Saved data entries:
-.-.-

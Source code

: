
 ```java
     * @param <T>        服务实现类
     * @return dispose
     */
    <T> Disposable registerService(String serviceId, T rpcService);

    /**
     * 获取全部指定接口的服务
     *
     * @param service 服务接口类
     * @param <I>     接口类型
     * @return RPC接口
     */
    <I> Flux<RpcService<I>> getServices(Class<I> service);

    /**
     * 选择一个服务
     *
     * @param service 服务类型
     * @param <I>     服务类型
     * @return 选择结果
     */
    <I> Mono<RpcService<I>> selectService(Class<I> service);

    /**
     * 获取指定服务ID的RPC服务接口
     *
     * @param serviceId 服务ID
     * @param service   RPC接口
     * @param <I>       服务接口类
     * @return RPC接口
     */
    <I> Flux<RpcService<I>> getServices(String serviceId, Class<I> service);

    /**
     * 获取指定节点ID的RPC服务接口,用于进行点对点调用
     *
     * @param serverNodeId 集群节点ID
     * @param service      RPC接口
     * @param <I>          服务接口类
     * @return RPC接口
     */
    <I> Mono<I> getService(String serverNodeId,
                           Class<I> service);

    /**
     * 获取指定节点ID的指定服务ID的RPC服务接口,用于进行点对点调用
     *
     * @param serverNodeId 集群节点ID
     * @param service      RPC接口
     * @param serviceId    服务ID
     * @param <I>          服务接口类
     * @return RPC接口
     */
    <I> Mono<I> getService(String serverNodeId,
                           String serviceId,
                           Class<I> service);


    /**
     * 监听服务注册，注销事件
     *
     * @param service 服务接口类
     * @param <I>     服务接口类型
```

-.-.-

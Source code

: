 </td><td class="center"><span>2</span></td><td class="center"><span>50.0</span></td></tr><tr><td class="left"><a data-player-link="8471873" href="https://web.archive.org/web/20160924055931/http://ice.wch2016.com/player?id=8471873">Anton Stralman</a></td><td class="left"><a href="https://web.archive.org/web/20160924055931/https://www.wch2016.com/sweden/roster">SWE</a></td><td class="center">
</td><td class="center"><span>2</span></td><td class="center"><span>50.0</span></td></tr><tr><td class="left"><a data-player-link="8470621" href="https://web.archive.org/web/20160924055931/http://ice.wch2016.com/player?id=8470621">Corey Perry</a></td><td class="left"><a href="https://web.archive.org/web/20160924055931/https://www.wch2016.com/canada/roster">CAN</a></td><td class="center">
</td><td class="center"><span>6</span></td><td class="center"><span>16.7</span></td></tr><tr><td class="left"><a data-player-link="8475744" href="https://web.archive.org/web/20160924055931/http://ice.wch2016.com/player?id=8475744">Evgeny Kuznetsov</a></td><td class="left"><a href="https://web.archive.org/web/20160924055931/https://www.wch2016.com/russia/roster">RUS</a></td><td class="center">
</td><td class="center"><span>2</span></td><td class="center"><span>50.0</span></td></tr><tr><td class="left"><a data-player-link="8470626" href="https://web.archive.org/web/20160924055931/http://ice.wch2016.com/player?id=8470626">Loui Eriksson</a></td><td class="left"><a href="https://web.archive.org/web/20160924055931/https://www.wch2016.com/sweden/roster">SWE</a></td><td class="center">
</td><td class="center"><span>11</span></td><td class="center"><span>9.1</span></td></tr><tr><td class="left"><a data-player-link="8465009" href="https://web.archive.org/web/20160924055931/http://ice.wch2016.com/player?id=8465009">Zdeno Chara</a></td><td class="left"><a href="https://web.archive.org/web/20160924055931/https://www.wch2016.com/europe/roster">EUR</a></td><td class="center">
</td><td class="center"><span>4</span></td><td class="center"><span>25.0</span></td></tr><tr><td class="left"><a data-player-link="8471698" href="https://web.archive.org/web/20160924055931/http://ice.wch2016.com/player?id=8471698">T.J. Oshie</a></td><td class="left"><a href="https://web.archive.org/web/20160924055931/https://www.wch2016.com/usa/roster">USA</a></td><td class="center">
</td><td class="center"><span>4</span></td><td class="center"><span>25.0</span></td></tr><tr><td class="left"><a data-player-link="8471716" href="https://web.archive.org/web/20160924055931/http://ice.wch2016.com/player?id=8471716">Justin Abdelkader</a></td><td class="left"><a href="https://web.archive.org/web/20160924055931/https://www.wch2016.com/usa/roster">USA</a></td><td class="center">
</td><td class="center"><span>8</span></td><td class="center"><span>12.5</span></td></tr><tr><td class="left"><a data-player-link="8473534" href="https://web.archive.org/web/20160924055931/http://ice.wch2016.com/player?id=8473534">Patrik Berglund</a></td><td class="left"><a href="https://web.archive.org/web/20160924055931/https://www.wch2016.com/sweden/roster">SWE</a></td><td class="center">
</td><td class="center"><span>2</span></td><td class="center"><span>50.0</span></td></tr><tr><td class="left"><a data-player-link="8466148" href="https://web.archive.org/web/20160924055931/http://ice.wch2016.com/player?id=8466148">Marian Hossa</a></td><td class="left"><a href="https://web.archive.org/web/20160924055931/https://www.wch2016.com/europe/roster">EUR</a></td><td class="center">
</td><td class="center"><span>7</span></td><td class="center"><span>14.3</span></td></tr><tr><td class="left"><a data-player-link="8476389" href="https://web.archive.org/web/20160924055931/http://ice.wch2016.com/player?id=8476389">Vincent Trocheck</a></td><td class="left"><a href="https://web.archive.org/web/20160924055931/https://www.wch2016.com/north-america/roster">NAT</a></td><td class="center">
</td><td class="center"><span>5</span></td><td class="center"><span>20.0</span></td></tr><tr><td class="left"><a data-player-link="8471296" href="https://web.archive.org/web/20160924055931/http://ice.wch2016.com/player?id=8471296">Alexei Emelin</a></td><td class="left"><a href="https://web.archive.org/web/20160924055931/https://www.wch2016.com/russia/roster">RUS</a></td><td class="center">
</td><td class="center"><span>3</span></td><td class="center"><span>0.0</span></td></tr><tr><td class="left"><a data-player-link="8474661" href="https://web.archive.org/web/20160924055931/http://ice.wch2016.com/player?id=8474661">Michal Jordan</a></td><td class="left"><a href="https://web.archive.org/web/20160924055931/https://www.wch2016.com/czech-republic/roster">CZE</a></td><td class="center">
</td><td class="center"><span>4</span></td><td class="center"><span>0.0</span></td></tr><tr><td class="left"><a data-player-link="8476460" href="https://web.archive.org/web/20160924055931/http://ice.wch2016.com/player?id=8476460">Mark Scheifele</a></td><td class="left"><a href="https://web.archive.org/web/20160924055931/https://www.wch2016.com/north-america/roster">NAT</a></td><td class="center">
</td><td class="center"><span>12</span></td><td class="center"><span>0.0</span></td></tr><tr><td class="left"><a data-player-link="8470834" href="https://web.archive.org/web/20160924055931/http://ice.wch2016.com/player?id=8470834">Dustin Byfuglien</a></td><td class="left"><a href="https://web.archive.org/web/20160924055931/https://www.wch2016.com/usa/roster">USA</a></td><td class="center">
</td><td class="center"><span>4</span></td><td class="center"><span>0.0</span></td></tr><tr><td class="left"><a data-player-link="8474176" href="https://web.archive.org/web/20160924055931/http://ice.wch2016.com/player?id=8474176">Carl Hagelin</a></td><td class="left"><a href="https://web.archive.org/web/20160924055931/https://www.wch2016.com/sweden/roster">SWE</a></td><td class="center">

-.-.-

TO DO:
Return each line of the records above in which the word "america" occurs.

RESULT OF THE TASK:
</td><td class="center"><span>7</span></td><td class="center"><span>14.3</span></td></tr><tr><td class="left"><a data-player-link="8476389" href="https://web.archive.org/web/20160924055931/http://ice.wch2016.com/player?id=8476389">Vincent Trocheck</a></td><td class="left"><a href="https://web.archive.org/web/20160924055931/https://www.wch2016.com/north-america/roster">NAT</a></td><td class="center">
</td><td class="center"><span>4</span></td><td class="center"><span>0.0</span></td></tr><tr><td class="left"><a data-player-link="8476460" href="https://web.archive.org/web/20160924055931/http://ice.wch2016.com/player?id=8476460">Mark Scheifele</a></td><td class="left"><a href="https://web.archive.org/web/20160924055931/https://www.wch2016.com/north-america/roster">NAT</a></td><td class="center">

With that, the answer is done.